The phytochrome (phy) family of sensory photoreceptors (phyA-E in Arabidopsis) elicit changes in gene expression after light-induced migration to the nucleus, where they interact with basic helix-loop-helix transcription factors, such as phytochrome-interacting factor 3 (PIF3). The mechanism by which PIF3 relays phy signals, both early after initial light exposure and later during long-term irradiation, is not understood. Using transgenically expressed PIF3 variants, carrying site-specific amino acid substitutions that block the protein from binding either to DNA, phyA, and/or phyB, we examined the involvement of PIF3 in early, phy-induced marker gene expression and in modulating long-term, phy-imposed inhibition of hypocotyl cell elongation under prolonged, continuous irradiation. We describe an unanticipated dual mechanism of PIF3 action that involves the temporal uncoupling of its two most central molecular functions. We find that in early signaling, PIF3 acts positively as a transcription factor, exclusively requiring its DNA-binding capacity. Contrary to previous proposals, PIF3 functions as a constitutive coactivator in this process, without the need for phy binding and subsequent phy-induced modifications. This finding implies that another factor(s) is conditionally activated by phy and functions in concert with PIF3, to induce target gene transcription. In contrast, during long-term irradiations, PIF3 acts exclusively through its phyB-interacting capacity to control hypocotyl cell elongation, independently of its ability to bind DNA. Unexpectedly, PIF3 uses this capacity to regulate phyB protein abundance (and thereby global photosensory sensitivity) to modulate this long-term response rather than participating directly in the transduction chain as a signaling intermediate.

The Arabidopsis phytochrome-interacting factor PIF7, together with PIF3 and PIF4, regulates responses to prolonged red light by modulating phyB levels.
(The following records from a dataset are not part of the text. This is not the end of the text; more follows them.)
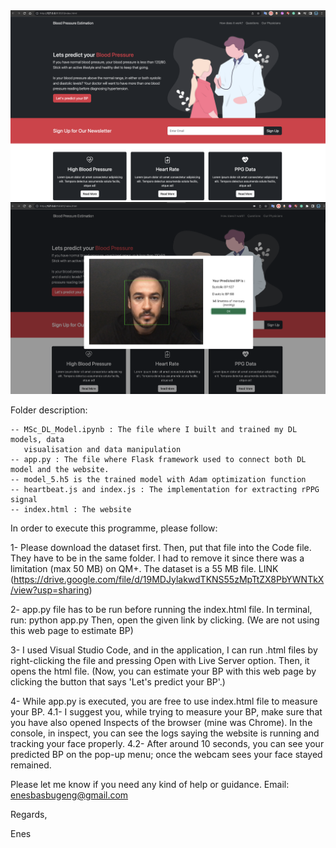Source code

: <img src="images/1st.png" width="700"/> 

<img src="images/2nd.png" width="700"/> 


Folder description:

	-- MSc_DL_Model.ipynb : The file where I built and trained my DL models, data 
	   visualisation and data manipulation 
	-- app.py : The file where Flask framework used to connect both DL model and the website.
	-- model_5.h5 is the trained model with Adam optimization function
	-- heartbeat.js and index.js : The implementation for extracting rPPG signal
	-- index.html : The website


In order to execute this programme, please follow:

1- Please download the dataset first. Then, put that file into the Code file. They have to be in the same folder.
   I had to remove it since there was a limitation (max 50 MB) on QM+. The dataset is a 55 MB file.
   LINK (https://drive.google.com/file/d/19MDJylakwdTKNS55zMpTtZX8PbYWNTkX/view?usp=sharing)
   
2- app.py file has to be run before running the index.html file. In terminal, run: python app.py
   Then, open the given link by clicking. (We are not using this web page to estimate BP)

3- I used Visual Studio Code, and in the application, I can run .html files by right-clicking the file and pressing Open with Live Server option. Then, it opens the html file. (Now, you can estimate your BP with this web page by clicking the button that says 'Let's predict your BP'.)

4- While app.py is executed, you are free to use index.html file to measure your BP.
	4.1- I suggest you, while trying to measure your BP, make sure that you have also opened
	     Inspects of the browser (mine was Chrome). In the console, in inspect, you can see the
	     logs saying the website is running and tracking your face properly. 
	4.2- After around 10 seconds, you can see your predicted BP on the pop-up menu; once 
             the webcam sees your face stayed remained.



Please let me know if you need any kind of help or guidance.
Email: enesbasbugeng@gmail.com

Regards,

Enes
We show that a previously uncharacterized Arabidopsis thaliana basic helix-loop-helix (bHLH) phytochrome interacting factor (PIF), designated PIF7, interacts specifically with the far-red light-absorbing Pfr form of phyB through a conserved domain called the active phyB binding motif. Similar to PIF3, upon light exposure, PIF7 rapidly migrates to intranuclear speckles, where it colocalizes with phyB. However, in striking contrast to PIF3, this process is not accompanied by detectable light-induced phosphorylation or degradation of PIF7, suggesting that the consequences of interaction with photoactivated phyB may differ among PIFs. Nevertheless, PIF7 acts similarly to PIF3 in prolonged red light as a weak negative regulator of phyB-mediated seedling deetiolation. Examination of pif3, pif4, and pif7 double mutant combinations shows that their moderate hypersensitivity to extended red light is additive. We provide evidence that the mechanism by which these PIFs operate on the phyB signaling pathway under prolonged red light is through maintaining low phyB protein levels, in an additive or synergistic manner, via a process likely involving the proteasome pathway. These data suggest that the role of these phyB-interacting bHLH factors in modulating seedling deetiolation in prolonged red light may not be as phy-activated signaling intermediates, as proposed previously, but as direct modulators of the abundance of the photoreceptor.